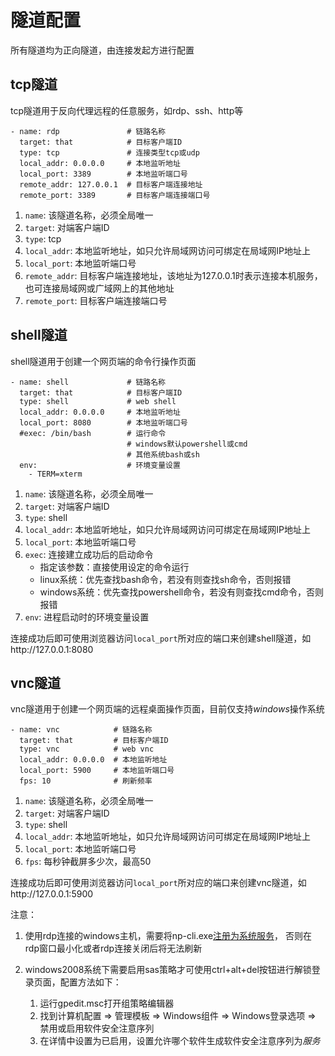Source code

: # 隧道配置

所有隧道均为正向隧道，由连接发起方进行配置

## tcp隧道

tcp隧道用于反向代理远程的任意服务，如rdp、ssh、http等

    - name: rdp               # 链路名称
      target: that            # 目标客户端ID
      type: tcp               # 连接类型tcp或udp
      local_addr: 0.0.0.0     # 本地监听地址
      local_port: 3389        # 本地监听端口号
      remote_addr: 127.0.0.1  # 目标客户端连接地址
      remote_port: 3389       # 目标客户端连接端口号

1. `name`: 该隧道名称，必须全局唯一
2. `target`: 对端客户端ID
3. `type`: tcp
4. `local_addr`: 本地监听地址，如只允许局域网访问可绑定在局域网IP地址上
5. `local_port`: 本地监听端口号
6. `remote_addr`: 目标客户端连接地址，该地址为127.0.0.1时表示连接本机服务，也可连接局域网或广域网上的其他地址
7. `remote_port`: 目标客户端连接端口号

## shell隧道

shell隧道用于创建一个网页端的命令行操作页面

    - name: shell             # 链路名称
      target: that            # 目标客户端ID
      type: shell             # web shell
      local_addr: 0.0.0.0     # 本地监听地址
      local_port: 8080        # 本地监听端口号
      #exec: /bin/bash        # 运行命令
                              # windows默认powershell或cmd
                              # 其他系统bash或sh
      env:                    # 环境变量设置
        - TERM=xterm

1. `name`: 该隧道名称，必须全局唯一
2. `target`: 对端客户端ID
3. `type`: shell
4. `local_addr`: 本地监听地址，如只允许局域网访问可绑定在局域网IP地址上
5. `local_port`: 本地监听端口号
6. `exec`: 连接建立成功后的启动命令
    - 指定该参数：直接使用设定的命令运行
    - linux系统：优先查找bash命令，若没有则查找sh命令，否则报错
    - windows系统：优先查找powershell命令，若没有则查找cmd命令，否则报错
7. `env`: 进程启动时的环境变量设置

连接成功后即可使用浏览器访问`local_port`所对应的端口来创建shell隧道，如http://127.0.0.1:8080

## vnc隧道

vnc隧道用于创建一个网页端的远程桌面操作页面，目前仅支持*windows*操作系统

    - name: vnc            # 链路名称
      target: that         # 目标客户端ID
      type: vnc            # web vnc
      local_addr: 0.0.0.0  # 本地监听地址
      local_port: 5900     # 本地监听端口号
      fps: 10              # 刷新频率

1. `name`: 该隧道名称，必须全局唯一
2. `target`: 对端客户端ID
3. `type`: shell
4. `local_addr`: 本地监听地址，如只允许局域网访问可绑定在局域网IP地址上
5. `local_port`: 本地监听端口号
6. `fps`: 每秒钟截屏多少次，最高50

连接成功后即可使用浏览器访问`local_port`所对应的端口来创建vnc隧道，如http://127.0.0.1:5900

注意：

1. 使用rdp连接的windows主机，需要将np-cli.exe[注册为系统服务](startup.md#注册系统服务)，
否则在rdp窗口最小化或者rdp连接关闭后将无法刷新
2. windows2008系统下需要启用sas策略才可使用ctrl+alt+del按钮进行解锁登录页面，配置方法如下：

    1. 运行gpedit.msc打开组策略编辑器
    2. 找到计算机配置 => 管理模板 => Windows组件 => Windows登录选项 => 禁用或启用软件安全注意序列
    3. 在详情中设置为已启用，设置允许哪个软件生成软件安全注意序列为*服务*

WHAT IS REQUIRED: Please print the records above once more, word for word, omitting all pictures.

EXERCISE RESULT:
Source code

: # 隧道配置

所有隧道均为正向隧道，由连接发起方进行配置

## tcp隧道

tcp隧道用于反向代理远程的任意服务，如rdp、ssh、http等

    - name: rdp               # 链路名称
      target: that            # 目标客户端ID
      type: tcp               # 连接类型tcp或udp
      local_addr: 0.0.0.0     # 本地监听地址
      local_port: 3389        # 本地监听端口号
      remote_addr: 127.0.0.1  # 目标客户端连接地址
      remote_port: 3389       # 目标客户端连接端口号

1. `name`: 该隧道名称，必须全局唯一
2. `target`: 对端客户端ID
3. `type`: tcp
4. `local_addr`: 本地监听地址，如只允许局域网访问可绑定在局域网IP地址上
5. `local_port`: 本地监听端口号
6. `remote_addr`: 目标客户端连接地址，该地址为127.0.0.1时表示连接本机服务，也可连接局域网或广域网上的其他地址
7. `remote_port`: 目标客户端连接端口号

## shell隧道

shell隧道用于创建一个网页端的命令行操作页面

    - name: shell             # 链路名称
      target: that            # 目标客户端ID
      type: shell             # web shell
      local_addr: 0.0.0.0     # 本地监听地址
      local_port: 8080        # 本地监听端口号
      #exec: /bin/bash        # 运行命令
                              # windows默认powershell或cmd
                              # 其他系统bash或sh
      env:                    # 环境变量设置
        - TERM=xterm

1. `name`: 该隧道名称，必须全局唯一
2. `target`: 对端客户端ID
3. `type`: shell
4. `local_addr`: 本地监听地址，如只允许局域网访问可绑定在局域网IP地址上
5. `local_port`: 本地监听端口号
6. `exec`: 连接建立成功后的启动命令
    - 指定该参数：直接使用设定的命令运行
    - linux系统：优先查找bash命令，若没有则查找sh命令，否则报错
    - windows系统：优先查找powershell命令，若没有则查找cmd命令，否则报错
7. `env`: 进程启动时的环境变量设置

连接成功后即可使用浏览器访问`local_port`所对应的端口来创建shell隧道，如http://127.0.0.1:8080

## vnc隧道

vnc隧道用于创建一个网页端的远程桌面操作页面，目前仅支持*windows*操作系统

    - name: vnc            # 链路名称
      target: that         # 目标客户端ID
      type: vnc            # web vnc
      local_addr: 0.0.0.0  # 本地监听地址
      local_port: 5900     # 本地监听端口号
      fps: 10              # 刷新频率

1. `name`: 该隧道名称，必须全局唯一
2. `target`: 对端客户端ID
3. `type`: shell
4. `local_addr`: 本地监听地址，如只允许局域网访问可绑定在局域网IP地址上
5. `local_port`: 本地监听端口号
6. `fps`: 每秒钟截屏多少次，最高50

连接成功后即可使用浏览器访问`local_port`所对应的端口来创建vnc隧道，如http://127.0.0.1:5900

注意：

1. 使用rdp连接的windows主机，需要将np-cli.exe[注册为系统服务](startup.md#注册系统服务)，
否则在rdp窗口最小化或者rdp连接关闭后将无法刷新
2. windows2008系统下需要启用sas策略才可使用ctrl+alt+del按钮进行解锁登录页面，配置方法如下：

    1. 运行gpedit.msc打开组策略编辑器
    2. 找到计算机配置 => 管理模板 => Windows组件 => Windows登录选项 => 禁用或启用软件安全注意序列
    3. 在详情中设置为已启用，设置允许哪个软件生成软件安全注意序列为*服务*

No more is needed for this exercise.